Data technological know-how adventure:
Currently running as a Technology Lead at Infosys Ltd, Ambi was given stimulated from Andrew Ng’s Stanford Machine Learning lecture video on YouTube. He learned lots from his route on Coursera. Also, MOOC publications from Kirill Eremenko, Jose Portilla and LazyProgrammer helped him gain great knowledge of machine mastering. He says that he’s an avid reader of analytics portals and follows Kaggle.
Approach to resolve the hassle:
Ambi first created a starter code without doing any characteristic engineering and that gave him a score of around zero.92. He converted the parameters of period & Total_Stops to numeric. For ‘Routes’ column he implemented TF-IDF. He next spent most of his time going thru blogs and articles to recognize extra approximate factors that have an effect on flight price tag costs, and implemented that to his function engineering. According to him, feature engineering helped him get a pleasant score on the leaderboard.

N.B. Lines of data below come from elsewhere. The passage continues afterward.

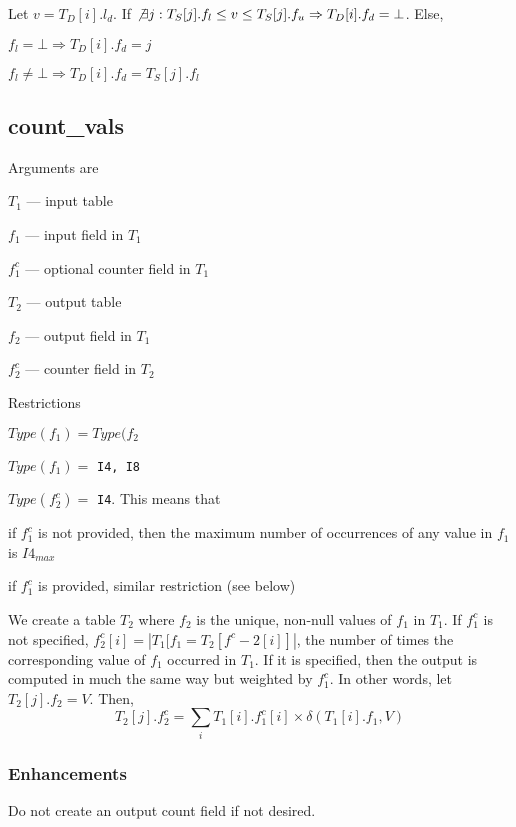 \documentclass{report}
\begin{document}
Let \(v = T_D[i].l_d\). If \(\not \exists j: T_S[j].f_l \leq v \leq
T_S[j].f_u \Rightarrow T_D[i].f_d = \bot\). Else, 
\bi
\item \(f_l = \bot \Rightarrow T_D[i].f_d = j\)
\item \(f_l \neq \bot \Rightarrow T_D[i].f_d = T_S[j].f_l\)
\ei



\subsection{count\_vals}
\label{count_vals}

Arguments are 
\be
\item \(T_1\) --- input table 
\item \(f_1\) --- input field  in \(T_1\)
\item \(f^c_1\) --- optional counter field in \(T_1\)
\item \(T_2\) --- output table 
\item \(f_2\) --- output field in \(T_1\)
\item \(f^c_2\) --- counter field in \(T_2\)
\ee

Restrictions
\be
\item \(Type(f_1) = Type(f_2\)
\item \(Type(f_1) = \) {\tt I4, I8}
\item \(Type(f^c_2) = \) {\tt I4}. This means that 
\be
\item if \(f^c_1\) is not provided, then the maximum number of 
occurrences of any value in \(f_1\) is \(I4_{max}\)
\item if \(f^c_1\) is provided, similar restriction (see below)
\ee
\ee

We create a table \(T_2\) where \(f_2\) is the unique, non-null values
of \(f_1\) in \(T_1\). If \(f^c_1\) is not specified, \(f^c_2[i] =
|T_1[f_1 = T_2[f^c-2[i]]|\), the number of times the corresponding
value of \(f_1\) occurred in \(T_1\). If it is specified, then the
output is computed in much the same way but weighted by \(f^c_1\). In
other words, let \(T_2[j].f_2 = V\). Then, 
\begin{displaymath}
T_2[j].f^c_2 = \sum_i T_1[i].f^c_1[i] \times \delta(T_1[i].f_1, V) 
\end{displaymath}

\subsubsection{Enhancements}
Do not create an output count field if not desired. %
\end{document}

Here are some of the features that he created in the course of his version building, among which he only used a number of them within the final version:
Days to Departure (no. Of days last to tour)
Booking Class (Economy, Premium Economy and Business)
Market Share (Market Share of the Airlines)
The departure time of the day (morning, midday, evening & night time)
Arrival time of the day (morning, midday, night & night time)
Carrier Type: Low-Cost Carrier or Full Service Airlines
Travel Season: Dataset protected best 4 months Mar, April, May, and June which falls below Spring and Summer
Journey Day: It will be Monday to Sunday or weekday vs weekend, primarily based on the understanding about while the prices get affected the maximum
Holiday Season: For example, if the date of journey falls closer to Festivals or long weekends, it can have an effect on the charges
He started with LightGBM which gave him an amazing CV and LB rating. After attempting different regression algorithms, he subsequently decided on four fashions for the subsequent step which became Ensemble. Ambi’s final answer is an ensemble of LightGBM, XGBoost, Bagging Regressor, and Gradient Boosting.